» Try it
For every line in the records that has the word "located", make a copy.

*** Materials provided

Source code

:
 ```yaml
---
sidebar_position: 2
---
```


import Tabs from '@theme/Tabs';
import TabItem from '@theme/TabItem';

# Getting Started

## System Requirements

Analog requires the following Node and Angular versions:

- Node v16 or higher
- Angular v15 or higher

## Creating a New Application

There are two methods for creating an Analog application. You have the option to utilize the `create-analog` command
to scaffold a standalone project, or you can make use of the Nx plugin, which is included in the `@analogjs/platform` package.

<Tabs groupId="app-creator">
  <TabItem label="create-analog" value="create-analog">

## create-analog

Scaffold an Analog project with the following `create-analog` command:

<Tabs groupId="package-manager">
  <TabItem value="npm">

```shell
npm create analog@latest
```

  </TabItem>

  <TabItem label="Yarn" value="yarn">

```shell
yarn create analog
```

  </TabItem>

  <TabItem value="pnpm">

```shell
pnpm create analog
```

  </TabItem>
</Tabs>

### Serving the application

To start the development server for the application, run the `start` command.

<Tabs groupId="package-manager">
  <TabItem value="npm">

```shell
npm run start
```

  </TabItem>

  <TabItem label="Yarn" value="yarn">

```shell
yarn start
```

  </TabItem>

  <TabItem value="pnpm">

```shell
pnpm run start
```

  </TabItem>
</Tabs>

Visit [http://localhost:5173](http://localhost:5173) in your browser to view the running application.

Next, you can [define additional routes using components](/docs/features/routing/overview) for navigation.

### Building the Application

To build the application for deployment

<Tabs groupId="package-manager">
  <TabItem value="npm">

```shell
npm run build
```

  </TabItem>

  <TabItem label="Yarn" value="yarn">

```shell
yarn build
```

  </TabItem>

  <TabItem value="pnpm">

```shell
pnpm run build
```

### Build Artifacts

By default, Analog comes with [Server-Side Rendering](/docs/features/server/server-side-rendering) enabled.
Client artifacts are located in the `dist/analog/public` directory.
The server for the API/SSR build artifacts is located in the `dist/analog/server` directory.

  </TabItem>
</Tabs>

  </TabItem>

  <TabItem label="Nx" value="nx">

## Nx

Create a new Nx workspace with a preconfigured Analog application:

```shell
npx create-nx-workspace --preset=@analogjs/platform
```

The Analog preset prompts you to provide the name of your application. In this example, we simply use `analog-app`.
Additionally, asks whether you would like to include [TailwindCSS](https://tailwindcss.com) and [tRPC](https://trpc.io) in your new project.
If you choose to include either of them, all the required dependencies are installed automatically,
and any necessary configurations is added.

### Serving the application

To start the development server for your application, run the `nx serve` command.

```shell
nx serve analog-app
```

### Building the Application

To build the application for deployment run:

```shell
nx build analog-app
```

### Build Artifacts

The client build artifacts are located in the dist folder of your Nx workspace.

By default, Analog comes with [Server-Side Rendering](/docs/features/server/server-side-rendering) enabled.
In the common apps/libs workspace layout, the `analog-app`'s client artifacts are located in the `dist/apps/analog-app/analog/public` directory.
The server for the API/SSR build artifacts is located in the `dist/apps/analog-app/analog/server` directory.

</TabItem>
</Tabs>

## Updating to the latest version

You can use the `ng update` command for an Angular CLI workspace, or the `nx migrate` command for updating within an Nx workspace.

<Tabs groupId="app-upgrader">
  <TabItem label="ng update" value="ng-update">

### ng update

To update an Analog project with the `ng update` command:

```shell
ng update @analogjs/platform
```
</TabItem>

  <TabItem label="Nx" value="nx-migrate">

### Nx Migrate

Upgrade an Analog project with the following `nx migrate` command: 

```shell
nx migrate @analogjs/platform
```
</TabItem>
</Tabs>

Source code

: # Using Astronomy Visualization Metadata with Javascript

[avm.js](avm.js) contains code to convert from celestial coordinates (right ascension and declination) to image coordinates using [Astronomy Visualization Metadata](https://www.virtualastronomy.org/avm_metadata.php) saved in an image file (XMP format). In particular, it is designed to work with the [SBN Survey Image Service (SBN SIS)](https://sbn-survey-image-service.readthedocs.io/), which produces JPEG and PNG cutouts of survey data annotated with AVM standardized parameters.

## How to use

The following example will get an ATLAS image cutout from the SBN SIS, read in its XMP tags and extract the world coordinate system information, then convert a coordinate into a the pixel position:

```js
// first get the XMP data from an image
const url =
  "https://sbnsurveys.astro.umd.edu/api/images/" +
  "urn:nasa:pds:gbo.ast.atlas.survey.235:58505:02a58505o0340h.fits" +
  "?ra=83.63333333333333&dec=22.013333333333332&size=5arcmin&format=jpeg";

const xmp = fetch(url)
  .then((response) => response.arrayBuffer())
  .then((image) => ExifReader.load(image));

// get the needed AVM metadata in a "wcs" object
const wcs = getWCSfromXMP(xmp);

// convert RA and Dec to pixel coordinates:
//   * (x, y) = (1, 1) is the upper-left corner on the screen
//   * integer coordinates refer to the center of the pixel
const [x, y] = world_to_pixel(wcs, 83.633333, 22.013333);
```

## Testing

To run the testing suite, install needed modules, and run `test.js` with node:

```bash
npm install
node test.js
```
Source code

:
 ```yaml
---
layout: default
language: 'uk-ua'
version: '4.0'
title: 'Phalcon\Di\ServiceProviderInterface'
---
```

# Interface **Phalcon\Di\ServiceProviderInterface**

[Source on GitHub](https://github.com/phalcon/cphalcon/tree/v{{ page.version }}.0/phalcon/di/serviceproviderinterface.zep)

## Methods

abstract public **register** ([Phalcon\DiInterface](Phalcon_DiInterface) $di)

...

******

» Reply to the exercise
Client artifacts are located in the `dist/analog/public` directory.
The server for the API/SSR build artifacts is located in the `dist/analog/server` directory.
The client build artifacts are located in the dist folder of your Nx workspace.
In the common apps/libs workspace layout, the `analog-app`'s client artifacts are located in the `dist/apps/analog-app/analog/public` directory.
The server for the API/SSR build artifacts is located in the `dist/apps/analog-app/analog/server` directory.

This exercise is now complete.